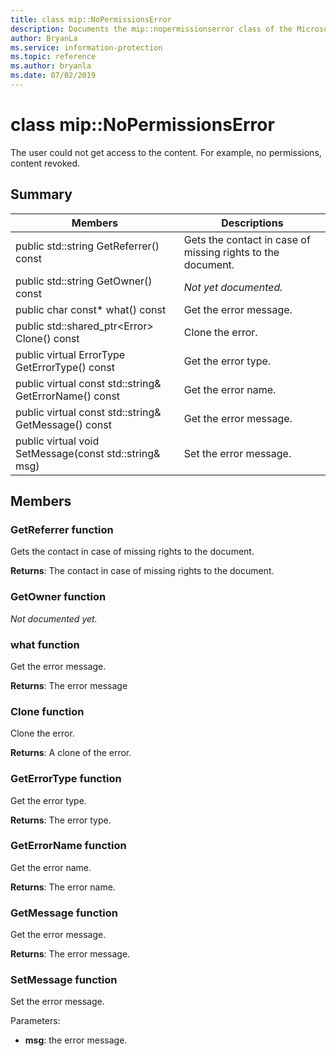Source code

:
 ```yaml
---
title: class mip::NoPermissionsError 
description: Documents the mip::nopermissionserror class of the Microsoft Information Protection (MIP) SDK.
author: BryanLa
ms.service: information-protection
ms.topic: reference
ms.author: bryanla
ms.date: 07/02/2019
---
```


# class mip::NoPermissionsError 
The user could not get access to the content. For example, no permissions, content revoked.
  
## Summary
 Members                        | Descriptions                                
--------------------------------|---------------------------------------------
public std::string GetReferrer() const  |  Gets the contact in case of missing rights to the document.
public std::string GetOwner() const  | _Not yet documented._
public char const* what() const  |  Get the error message.
public std::shared_ptr\<Error\> Clone() const  |  Clone the error.
public virtual ErrorType GetErrorType() const  |  Get the error type.
public virtual const std::string& GetErrorName() const  |  Get the error name.
public virtual const std::string& GetMessage() const  |  Get the error message.
public virtual void SetMessage(const std::string& msg)  |  Set the error message.
  
## Members
  
### GetReferrer function
Gets the contact in case of missing rights to the document.

  
**Returns**: The contact in case of missing rights to the document.
  
### GetOwner function
_Not documented yet._

  
### what function
Get the error message.

  
**Returns**: The error message
  
### Clone function
Clone the error.

  
**Returns**: A clone of the error.
  
### GetErrorType function
Get the error type.

  
**Returns**: The error type.
  
### GetErrorName function
Get the error name.

  
**Returns**: The error name.
  
### GetMessage function
Get the error message.

  
**Returns**: The error message.
  
### SetMessage function
Set the error message.

Parameters:  
* **msg**: the error message.

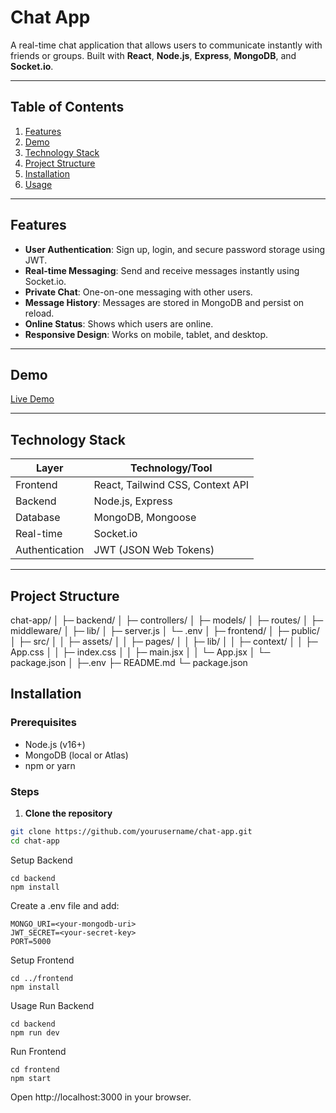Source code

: # Chat App

A real-time chat application that allows users to communicate instantly with friends or groups. Built with **React**, **Node.js**, **Express**, **MongoDB**, and **Socket.io**.

---

## Table of Contents

1. [Features](#features)  
2. [Demo](#demo)  
3. [Technology Stack](#technology-stack)  
4. [Project Structure](#project-structure)  
5. [Installation](#installation)  
6. [Usage](#usage)

---

## Features

- **User Authentication**: Sign up, login, and secure password storage using JWT.  
- **Real-time Messaging**: Send and receive messages instantly using Socket.io.  
- **Private Chat**: One-on-one messaging with other users.   
- **Message History**: Messages are stored in MongoDB and persist on reload.  
- **Online Status**: Shows which users are online.  
- **Responsive Design**: Works on mobile, tablet, and desktop.  

---

## Demo

[Live Demo](https://your-demo-link.com)

---

## Technology Stack

| Layer        | Technology/Tool         |
|-------------|------------------------|
| Frontend    | React, Tailwind CSS, Context API |
| Backend     | Node.js, Express       |
| Database    | MongoDB, Mongoose      |
| Real-time   | Socket.io              |
| Authentication | JWT (JSON Web Tokens) |

---
## Project Structure

chat-app/
│
├─ backend/
│ ├─ controllers/
│ ├─ models/
│ ├─ routes/
│ ├─ middleware/
│ ├─ lib/
│ ├─ server.js
│ └─ .env
│
├─ frontend/
│ ├─ public/
│ ├─ src/
│ │ ├─ assets/
│ │ ├─ pages/
│ │ ├─ lib/
│ │ ├─ context/
│ │ ├─ App.css
│ │ ├─ index.css
│ │ ├─ main.jsx
│ │ └─ App.jsx
│ └─ package.json
│
├─.env
├─ README.md
└─ package.json


## Installation

### Prerequisites
- Node.js (v16+)
- MongoDB (local or Atlas)
- npm or yarn

### Steps

1. **Clone the repository**
```bash
git clone https://github.com/yourusername/chat-app.git
cd chat-app
```
Setup Backend
```
cd backend
npm install

```
Create a .env file and add:
```
MONGO_URI=<your-mongodb-uri>
JWT_SECRET=<your-secret-key>
PORT=5000
```
Setup Frontend
```
cd ../frontend
npm install
```
Usage
Run Backend
```
cd backend
npm run dev
```

Run Frontend
```
cd frontend
npm start
```

Open http://localhost:3000 in your browser.


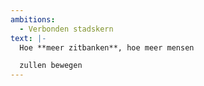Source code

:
 ```yaml
---
ambitions:
  - Verbonden stadskern
text: |-
  Hoe **meer zitbanken**, hoe meer mensen

  zullen bewegen
---
```

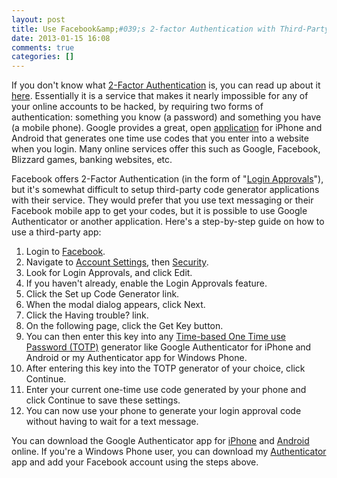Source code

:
 ```yaml
---
layout: post
title: Use Facebook&amp;#039;s 2-factor Authentication with Third-Party TOTP Generators
date: 2013-01-15 16:08
comments: true
categories: []
---
```

If you don't know what <a href="http://en.wikipedia.org/wiki/Two-factor_authentication" target="_blank">2-Factor Authentication</a> is, you can read up about it <a href="http://support.google.com/accounts/bin/answer.py?hl=en&amp;answer=180744" target="_blank">here</a>. Essentially it is a service that makes it nearly impossible for any of your online accounts to be hacked, by requiring two forms of authentication: something you know (a password) and something you have (a mobile phone). Google provides a great, open <a href="https://play.google.com/store/apps/details?id=com.google.android.apps.authenticator2&amp;hl=en" target="_blank">application</a> for iPhone and Android that generates one time use codes that you enter into a website when you login. Many online services offer this such as Google, Facebook, Blizzard games, banking websites, etc.

Facebook offers 2-Factor Authentication (in the form of "<a href="https://www.facebook.com/note.php?note_id=10150172618258920" target="_blank">Login Approvals</a>"), but it's somewhat difficult to setup third-party code generator applications with their service. They would prefer that you use text messaging or their Facebook mobile app to get your codes, but it is possible to use Google Authenticator or another application. Here's a step-by-step guide on how to use a third-party app:
<ol>
	<li>Login to <a href="https://www.facebook.com/" target="_blank">Facebook</a>.</li>
	<li>Navigate to <a href="https://www.facebook.com/settings?ref=mb" target="_blank">Account Settings</a>, then <a href="https://www.facebook.com/settings?tab=security" target="_blank">Security</a>.</li>
	<li>Look for Login Approvals, and click Edit.</li>
	<li>If you haven't already, enable the Login Approvals feature.</li>
	<li>Click the Set up Code Generator link.</li>
	<li>When the modal dialog appears, click Next.</li>
	<li>Click the Having trouble? link.</li>
	<li>On the following page, click the Get Key button.</li>
	<li>You can then enter this key into any <a href="http://en.wikipedia.org/wiki/Time-based_One-time_Password_Algorithm" target="_blank">Time-based One Time use Password (TOTP)</a> generator like Google Authenticator for iPhone and Android or my Authenticator app for Windows Phone.</li>
	<li>After entering this key into the TOTP generator of your choice, click Continue.</li>
	<li>Enter your current one-time use code generated by your phone and click Continue to save these settings.</li>
	<li>You can now use your phone to generate your login approval code without having to wait for a text message.</li>
</ol>
You can download the Google Authenticator app for <a href="https://itunes.apple.com/us/app/google-authenticator/id388497605?mt=8" target="_blank">iPhone</a> and <a href="https://play.google.com/store/apps/details?id=com.google.android.apps.authenticator2&amp;hl=en" target="_blank">Android</a> online. If you're a Windows Phone user, you can download my <a href="http://www.windowsphone.com/en-us/store/app/authenticator/82c12390-0176-43de-916e-5613d17f61a0" target="_blank">Authenticator</a> app and add your Facebook account using the steps above.
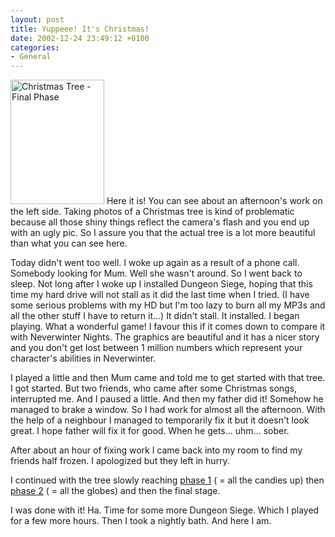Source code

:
 ```yaml
---
layout: post
title: Yuppeee! It's Christmas!
date: 2002-12-24 23:49:12 +0100
categories:
- General
---
```

<a href="https://content.rusiczki.net/blogpics/chrismtas_tree-final.php" onclick="window.open('https://content.rusiczki.net/blogpics/chrismtas_tree-final.php','popup','width=400,height=533,scrollbars=no,resizable=no,toolbar=no,directories=no,location=no,menubar=no,status=no,left=0,top=0'); return false"><img src="https://content.rusiczki.net/blogpics/chrismtas_tree-final-thumb.jpg" width="150" height="199" border="0" alt="Christmas Tree - Final Phase" class="postimage" /></a> Here it is! You can see about an afternoon's work on the left side. Taking photos of a Christmas tree is kind of problematic because all those shiny things reflect the camera's flash and you end up with an ugly pic. So I assure you that the actual tree is a lot more beautiful than what you can see here.

Today didn't went too well. I woke up again as a result of a phone call. Somebody looking for Mum. Well she wasn't around. So I went back to sleep. Not long after I woke up I installed Dungeon Siege, hoping that this time my hard drive will not stall as it did the last time when I tried. (I have some serious problems with my HD but I'm too lazy to burn all my MP3s and all the other stuff I have to return it...) It didn't stall. It installed. I began playing. What a wonderful game! I favour this if it comes down to compare it with Neverwinter Nights. The graphics are beautiful and it has a nicer story and you don't get lost between 1 million numbers which represent your character's abilities in Neverwinter.

I played a little and then Mum came and told me to get started with that tree. I got started. But two friends, who came after some Christmas songs, interrupted me. And I paused a little. And then my father did it! Somehow he managed to brake a window. So I had work for almost all the afternoon. With the help of a neighbour I managed to temporarily fix it but it doesn't look great. I hope father will fix it for good. When he gets... uhm... sober.

After about an hour of fixing work I came back into my room to find my friends half frozen. I apologized but they left in hurry.

I continued with the tree slowly reaching <a href="https://content.rusiczki.net/blogpics/chrismtas_tree-layer_1.php" onclick="window.open('https://content.rusiczki.net/blogpics/chrismtas_tree-layer_1.php','popup','width=400,height=533,scrollbars=no,resizable=no,toolbar=no,directories=no,location=no,menubar=no,status=no,left=0,top=0'); return false">phase 1</a> ( = all the candies up) then <a href="https://content.rusiczki.net/blogpics/chrismtas_tree-layer_2.php" onclick="window.open('https://content.rusiczki.net/blogpics/chrismtas_tree-layer_2.php','popup','width=400,height=533,scrollbars=no,resizable=no,toolbar=no,directories=no,location=no,menubar=no,status=no,left=0,top=0'); return false">phase 2</a> ( = all the globes) and then the final stage.

I was done with it! Ha. Time for some more Dungeon Siege. Which I played for a few more hours. Then I took a nightly bath. And here I am.
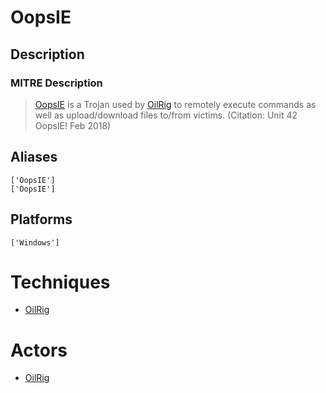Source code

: 
# OopsIE

## Description

### MITRE Description

> [OopsIE](https://attack.mitre.org/software/S0264) is a Trojan used by [OilRig](https://attack.mitre.org/groups/G0049) to remotely execute commands as well as upload/download files to/from victims. (Citation: Unit 42 OopsIE! Feb 2018)

## Aliases

```
['OopsIE']
['OopsIE']
```

## Platforms

```
['Windows']
```

# Techniques


* [OilRig](../techniques/OilRig.md)


# Actors


* [OilRig](../actors/OilRig.md)

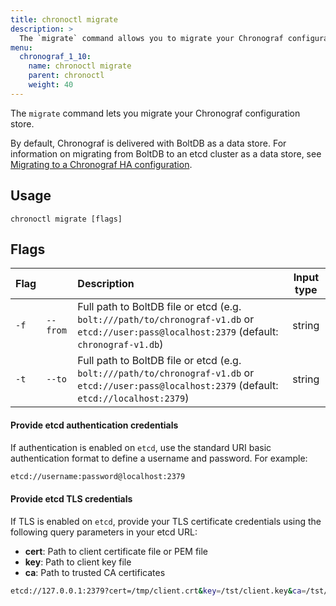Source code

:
 ```yaml
---
title: chronoctl migrate
description: >
  The `migrate` command allows you to migrate your Chronograf configuration store.
menu:
  chronograf_1_10:
    name: chronoctl migrate
    parent: chronoctl
    weight: 40
---
```


The `migrate` command lets you migrate your Chronograf configuration store.

By default, Chronograf is delivered with BoltDB as a data store. For information on migrating from BoltDB to an etcd cluster as a data store,
see [Migrating to a Chronograf HA configuration](/chronograf/v1.10/administration/migrate-to-high-availability).

## Usage
```
chronoctl migrate [flags]
```

## Flags
| Flag |          | Description                                                                                                                                       | Input type  |
|:---- |:---      |:-----------                                                                                                                                       |:----------: |
| `-f` | `--from` | Full path to BoltDB file or etcd (e.g. `bolt:///path/to/chronograf-v1.db` or `etcd://user:pass@localhost:2379` (default: `chronograf-v1.db`)      | string      |
| `-t` | `--to`   | Full path to BoltDB file or etcd (e.g. `bolt:///path/to/chronograf-v1.db` or `etcd://user:pass@localhost:2379` (default: `etcd://localhost:2379`) | string      |

#### Provide etcd authentication credentials
If authentication is enabled on `etcd`, use the standard URI basic
authentication format to define a username and password. For example:

```sh
etcd://username:password@localhost:2379
```

#### Provide etcd TLS credentials
If TLS is enabled on `etcd`, provide your TLS certificate credentials using
the following query parameters in your etcd URL:

- **cert**: Path to client certificate file or PEM file
- **key**: Path to client key file
- **ca**: Path to trusted CA certificates

```sh
etcd://127.0.0.1:2379?cert=/tmp/client.crt&key=/tst/client.key&ca=/tst/ca.crt
```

◆ **Problem description**
Every line between the start of the listing and the line containing "public virtual void", both ends counted, needs to be printed exactly, minus the pictures.

◆ **Solved exercise**
Source code

:
 ```yaml
---
title: class mip::NoPermissionsError 
description: Documents the mip::nopermissionserror class of the Microsoft Information Protection (MIP) SDK.
author: BryanLa
ms.service: information-protection
ms.topic: reference
ms.author: bryanla
ms.date: 07/02/2019
---
```


# class mip::NoPermissionsError 
The user could not get access to the content. For example, no permissions, content revoked.
  
## Summary
 Members                        | Descriptions                                
--------------------------------|---------------------------------------------
public std::string GetReferrer() const  |  Gets the contact in case of missing rights to the document.
public std::string GetOwner() const  | _Not yet documented._
public char const* what() const  |  Get the error message.
public std::shared_ptr\<Error\> Clone() const  |  Clone the error.
public virtual ErrorType GetErrorType() const  |  Get the error type.
public virtual const std::string& GetErrorName() const  |  Get the error name.
public virtual const std::string& GetMessage() const  |  Get the error message.
public virtual void SetMessage(const std::string& msg)  |  Set the error message.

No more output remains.